Niente di strano che nel Carducci, col passare del tempo, sbolliti gli ardori giovanili e gli estremismi quando associava Dio al clericalismo, sia sopravvenuta una riflessione più profonda sui misteri della vita. Forse il ritorno ai sacramenti, se ci fu, fu una sorta di ritorno all’infanzia. Ma la sua intelligenza lo doveva pure far ripensare alla dimensione della fede che vedeva testimoniata in persone che stimava anche se non ne condivideva le idee. Anche Dante dovette aiutarlo in questo cammino interiore. Ma forse anche madre Serafina e le sue consorelle fecero la loro parte quando il Carducci le conobbe a Bertinoro e accettò di andare a pranzo con le suore. Lo attesta la studiosa Elisa Bertozzi Desco, nella sua recentissima opera sulle Clarisse Francescane Missionarie del Santissimo Sacramento (Madri e Sorelle, edizioni Artestampa, Modena 2023), sulla base dei documenti d’archivio:
«Ferveva la vita alla Badia – e la vita attrae. Attrasse anche Giosuè Carducci, amante e frequentatore di quei luoghi. Da essi trasse ispirazione per diverse sue poesie, come “La chiesa di Polenta”, scritta nel 1897, in cui dipinse con mirabile sintesi “Bertinoro alto e ridente”. Il 7 agosto di due anni prima il poeta era stato ospite a pranzo da Serafina e le suore della Badia» (pag. 54).
Correva proprio l’anno 1895, quello in cui il poeta soggiornò d’estate a Courmayeur e conobbe l’abate Chanoux. Un piccolo tassello del suo cammino interiore fu forse costituito proprio dalla convivialità con Madre Serafina e le sue sorelle.

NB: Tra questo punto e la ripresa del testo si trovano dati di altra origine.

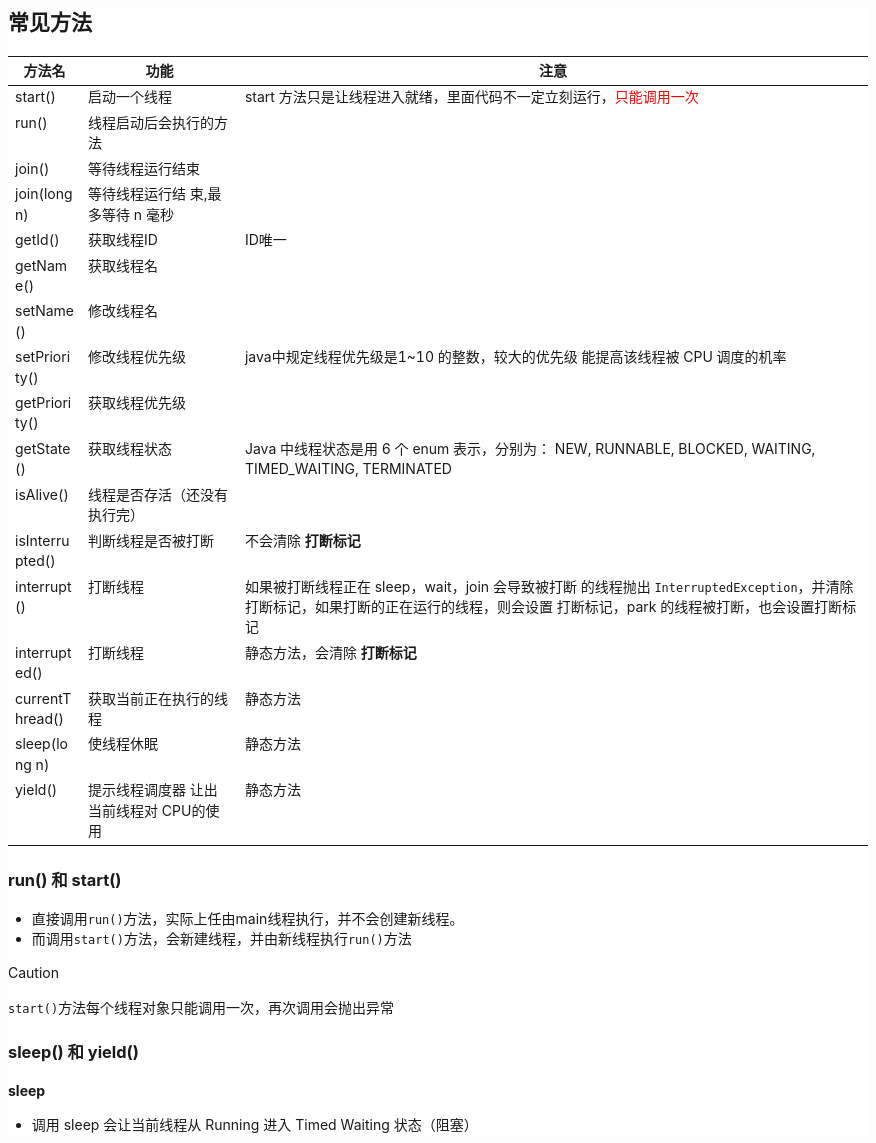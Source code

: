 ## 常见方法

| 方法名          | 功能                                    | 注意                                                         |
| --------------- | --------------------------------------- | ------------------------------------------------------------ |
| start()         | 启动一个线程                            | start 方法只是让线程进入就绪，里面代码不一定立刻运行，<font color=red>只能调用一次</font> |
| run()           | 线程启动后会执行的方法                  |                                                              |
| join()          | 等待线程运行结束                        |                                                              |
| join(long n)    | 等待线程运行结 束,最多等待 n  毫秒      |                                                              |
| getId()         | 获取线程ID                              | ID唯一                                                       |
| getName()       | 获取线程名                              |                                                              |
| setName()       | 修改线程名                              |                                                              |
| setPriority()   | 修改线程优先级                          | java中规定线程优先级是1~10 的整数，较大的优先级 能提高该线程被 CPU 调度的机率 |
| getPriority()   | 获取线程优先级                          |                                                              |
| getState()      | 获取线程状态                            | Java 中线程状态是用 6 个 enum 表示，分别为： NEW, RUNNABLE, BLOCKED, WAITING,  TIMED_WAITING, TERMINATED |
| isAlive()       | 线程是否存活（还没有执行完）            |                                                              |
| isInterrupted() | 判断线程是否被打断                      | 不会清除 **打断标记**                                        |
| interrupt()     | 打断线程                                | 如果被打断线程正在 sleep，wait，join 会导致被打断 的线程抛出 `InterruptedException`，并清除打断标记，如果打断的正在运行的线程，则会设置 打断标记，park 的线程被打断，也会设置打断标记 |
| interrupted()   | 打断线程                                | 静态方法，会清除 **打断标记**                                |
| currentThread() | 获取当前正在执行的线程                  | 静态方法                                                     |
| sleep(long n)   | 使线程休眠                              | 静态方法                                                     |
| yield()         | 提示线程调度器 让出当前线程对 CPU的使用 | 静态方法                                                     |



### run() 和 start()

- 直接调用`run()`方法，实际上任由main线程执行，并不会创建新线程。
- 而调用`start()`方法，会新建线程，并由新线程执行`run()`方法



> [!CAUTION]
>
> `start()`方法每个线程对象只能调用一次，再次调用会抛出异常



### sleep() 和 yield()

**sleep**

- 调用 sleep 会让当前线程从 Running  进入 Timed Waiting 状态（阻塞）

Come mai però il Carducci, se alla fine si arrese davvero a quel Galileo che aveva vilipeso con i suoi versi, non manifestò mai apertamente la propria conversione? Don Orione lo chiarì in modo icastico: il poeta «fu troppo debole per dirlo forte». Lo mostrò invece con piccoli segni. Uno è questo. In mezzo al fuoco e al frastuono dei suoi versi, non mancò mai di rispetto nei confronti della Vergine Maria. E alla fine disse: «La Vergine mi deve voler bene, perché ne ho parlato bene» (Landucci P.C., È provata la conversione del Carducci?, 322).